Chers Amis,

Le déconfinement se déroule bien partout en France et en Europe. Il faut s’en réjouir, sans crier victoire trop tôt. Pour la remporter vraiment, une priorité s’impose: gagner la reprise. Elle doit constituer la préoccupation essentielle du gouvernement, ainsi que de tous les Français. Car seule un redémarrage dynamique nous permettra de financer la remise à niveau de notre système de santé, d’échapper au chômage de masse, d’éviter à la France un nouveau déclassement et de sortir par le haut de la crise actuelle.

Comme l’a affirmé Emmanuel Sales, l’économie ne va pas se réveiller toute seule ! Les chiffres communiqués mardi par la Commission européenne illustrent l’ampleur du défi. Le déficit de l’Etat est déjà programmé à 9,9%, la dette publique à 116,5% du PIB fin 2020. Ils devraient en fait être plus proches des 12% et 120% respectivement. Surtout, le chômage de masse menace. Les annonces de Renault concernant plusieurs fermetures de sites sont le signe avant-coureur des plans sociaux à venir. Plusieurs sont en préparation et devraient être annoncés à partir de juillet avec des effets redoutables sur l’emploi et sur la confiance des Français.

Le projet de relance franco-allemand révélé lundi est un pas dans la bonne direction, mais il ne nous aidera pas à régler nos problèmes. C’est l’Allemagne qui a imposé ses conditions. Le plan est en fait plus allemand que franco-allemand. Les 500 milliards prêtés devront être remboursés. Surtout, ils seront prioritairement affectés aux pays les moins favorisés de l’Union, ce qui signifie que la France prêtera plus qu’elle ne recevra. Enfin, l’Allemagne utilise habilement le jeu de rôles et compte bien sur les quatre États dits « frugaux », à savoir les Pays-Bas, l’Autriche, le Danemark et la Suède, pour raboter un peu plus le plan et le rendre encore plus allemand.

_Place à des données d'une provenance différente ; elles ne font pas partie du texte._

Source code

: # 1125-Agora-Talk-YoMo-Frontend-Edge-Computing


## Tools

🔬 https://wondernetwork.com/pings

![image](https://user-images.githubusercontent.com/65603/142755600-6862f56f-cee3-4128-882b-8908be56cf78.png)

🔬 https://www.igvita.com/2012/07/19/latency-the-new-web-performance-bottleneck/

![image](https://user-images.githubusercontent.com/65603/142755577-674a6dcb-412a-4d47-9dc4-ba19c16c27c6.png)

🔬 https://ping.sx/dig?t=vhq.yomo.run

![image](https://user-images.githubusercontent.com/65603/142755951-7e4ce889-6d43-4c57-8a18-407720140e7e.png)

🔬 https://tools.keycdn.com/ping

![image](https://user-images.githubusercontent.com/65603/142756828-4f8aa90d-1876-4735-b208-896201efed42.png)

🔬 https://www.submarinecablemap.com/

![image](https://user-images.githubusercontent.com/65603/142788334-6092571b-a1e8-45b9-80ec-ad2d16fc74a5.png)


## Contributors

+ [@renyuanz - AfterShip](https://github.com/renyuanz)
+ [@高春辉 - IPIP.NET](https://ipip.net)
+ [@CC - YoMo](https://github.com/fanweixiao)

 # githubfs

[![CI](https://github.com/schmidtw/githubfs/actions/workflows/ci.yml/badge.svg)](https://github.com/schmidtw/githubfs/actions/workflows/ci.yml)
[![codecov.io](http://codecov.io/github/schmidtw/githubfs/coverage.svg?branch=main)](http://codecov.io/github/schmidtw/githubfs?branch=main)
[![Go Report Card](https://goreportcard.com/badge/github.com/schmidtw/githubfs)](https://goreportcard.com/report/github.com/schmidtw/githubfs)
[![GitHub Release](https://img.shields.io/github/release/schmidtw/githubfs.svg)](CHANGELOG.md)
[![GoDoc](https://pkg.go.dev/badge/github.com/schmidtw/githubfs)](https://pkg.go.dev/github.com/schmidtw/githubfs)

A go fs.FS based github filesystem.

Dans cette perspective, organiser le second tour des élections municipales fin juin est une distraction inutile. Il est irresponsable de remettre les maires en campagne, alors que toute leur énergie devrait être focalisée sur la reprise complète des écoles et de l’ensemble de leurs services pour soutenir le redémarrage de l’économie. L’incertitude qui demeure sur la date exacte, avec le nécessaire feu vert du soi-disant Conseil scientifique d’ici trois semaines, va entretenir l’anxiété des Français, qui auraient au contraire besoin d’être rassurés et de bénéficier d’un horizon dégagé. C’est enfin un mauvais coup porté à la démocratie, car les conditions de la campagne conduiront à un simulacre d’élection. Comme pour le premier tour, l’exécutif se sera montré pusillanime et hésitant pour finalement mal décider. Une fois encore, ce sont les intérêts du pouvoir et des partis qui auront prévalu sur ceux de la République et des Français.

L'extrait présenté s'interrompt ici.